Most banks in Taiwan are prepared to raise interest rates following the central bank's increase of its key interest rate (the rediscount rate) by 25 basis points to 1.625 percent in late September. But Hong Kong and Shanghai Banking Corp (HSBC) is bucking the trend, at least with its home mortgages.
HSBC, the second largest foreign bank in Taiwan, yesterday announced that it would not only extend its low-interest home mortgages, but also waive application fees for another 500 new applicants.
In its revised "Almighty Mortgage" package, which was launched in August with an interest rate as low as 1.99 percent for the first year, the bank said it would allow new applicants to waive mortgage servicing costs before Dec. 14, a company executive said at a press gathering.
According to HSBC, the mortgage services including application, property appraisal and termination fees could cost NT$10,000 per mortgage application.
"Almighty received a very positive market response and stimulated the bank's home-loan sales in the third quarter to see a 207 percent growth compared to the same period last year," said Jacky Shen (沈家齊), vice president of marketing at HSBC.
The British-based bank's mortgage package has the second lowest interest rate in the marketplace, behind only rival Bank of Taiwan's (
According to Shen, the bank's mortgage package features interest rates as low as 1.99 percent for the first year and 3.3 percent for the following years, but requested borrowers to make a monthly deposit of NT$10,000 in their HSBC saving accounts, which earn interests on a daily basis.
Almighty borrowers will be free to make withdrawals anytime from their saving accounts, but interest earnings from the accounts' balances will be deductible to their home-mortgage interest payments.
"By doing so, our clients will be managing their assets in the same HSBC account, which endows us with cross-selling opportunities in the future," Shen said.
The bank's package, moreover, allows borrowers to accelerate their installment payments on a bi-weekly basis, which also helps save interests.
Shen yesterday further expressed confidence in the bank's loan growth, vowing to overtake Citibank Taiwan and soon take up the number one spot in the local home-and-credit-loan market.

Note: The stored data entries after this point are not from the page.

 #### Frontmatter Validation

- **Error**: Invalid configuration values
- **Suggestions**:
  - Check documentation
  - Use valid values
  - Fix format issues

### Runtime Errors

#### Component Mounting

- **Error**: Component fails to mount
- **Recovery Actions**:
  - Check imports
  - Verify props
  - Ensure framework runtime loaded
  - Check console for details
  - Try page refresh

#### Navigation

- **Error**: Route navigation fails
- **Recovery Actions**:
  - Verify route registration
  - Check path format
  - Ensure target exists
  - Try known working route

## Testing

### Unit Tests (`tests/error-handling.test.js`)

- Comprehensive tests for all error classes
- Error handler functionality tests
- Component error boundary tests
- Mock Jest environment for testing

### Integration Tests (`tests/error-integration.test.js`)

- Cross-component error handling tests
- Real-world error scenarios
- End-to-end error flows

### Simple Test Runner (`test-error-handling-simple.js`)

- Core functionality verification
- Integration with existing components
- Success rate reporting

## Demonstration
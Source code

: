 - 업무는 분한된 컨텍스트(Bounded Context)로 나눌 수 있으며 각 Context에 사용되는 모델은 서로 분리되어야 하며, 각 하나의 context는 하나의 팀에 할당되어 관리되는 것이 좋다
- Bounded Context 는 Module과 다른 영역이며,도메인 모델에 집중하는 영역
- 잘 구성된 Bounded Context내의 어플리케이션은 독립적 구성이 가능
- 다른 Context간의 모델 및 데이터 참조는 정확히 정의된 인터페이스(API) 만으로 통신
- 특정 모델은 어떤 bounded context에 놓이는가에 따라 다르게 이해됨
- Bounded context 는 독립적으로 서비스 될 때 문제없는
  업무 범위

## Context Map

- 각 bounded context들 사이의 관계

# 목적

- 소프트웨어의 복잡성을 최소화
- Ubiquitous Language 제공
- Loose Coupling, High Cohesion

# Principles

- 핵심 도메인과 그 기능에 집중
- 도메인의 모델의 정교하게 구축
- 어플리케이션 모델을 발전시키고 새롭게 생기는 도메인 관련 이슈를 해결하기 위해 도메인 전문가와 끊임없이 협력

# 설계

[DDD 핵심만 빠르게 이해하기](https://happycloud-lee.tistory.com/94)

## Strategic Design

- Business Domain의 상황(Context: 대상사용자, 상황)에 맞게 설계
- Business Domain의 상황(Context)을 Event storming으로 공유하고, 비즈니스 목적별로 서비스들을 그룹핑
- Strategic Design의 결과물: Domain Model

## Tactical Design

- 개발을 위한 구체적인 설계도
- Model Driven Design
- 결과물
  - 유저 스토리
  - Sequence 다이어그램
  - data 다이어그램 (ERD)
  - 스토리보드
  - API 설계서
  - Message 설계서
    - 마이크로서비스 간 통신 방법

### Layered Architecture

The bank currently grants over NT$40 billion to home-loan recipients and another NT$10 billion to credit-loan recipients, he added.
Following its previous NT$1.2 trillion loans, which benefited a total of 620,000 households, the government's recent preferential home loans worth NT$300 billion for first-time home buyers is expected to run out in upcoming March and benefit another 160,000 households.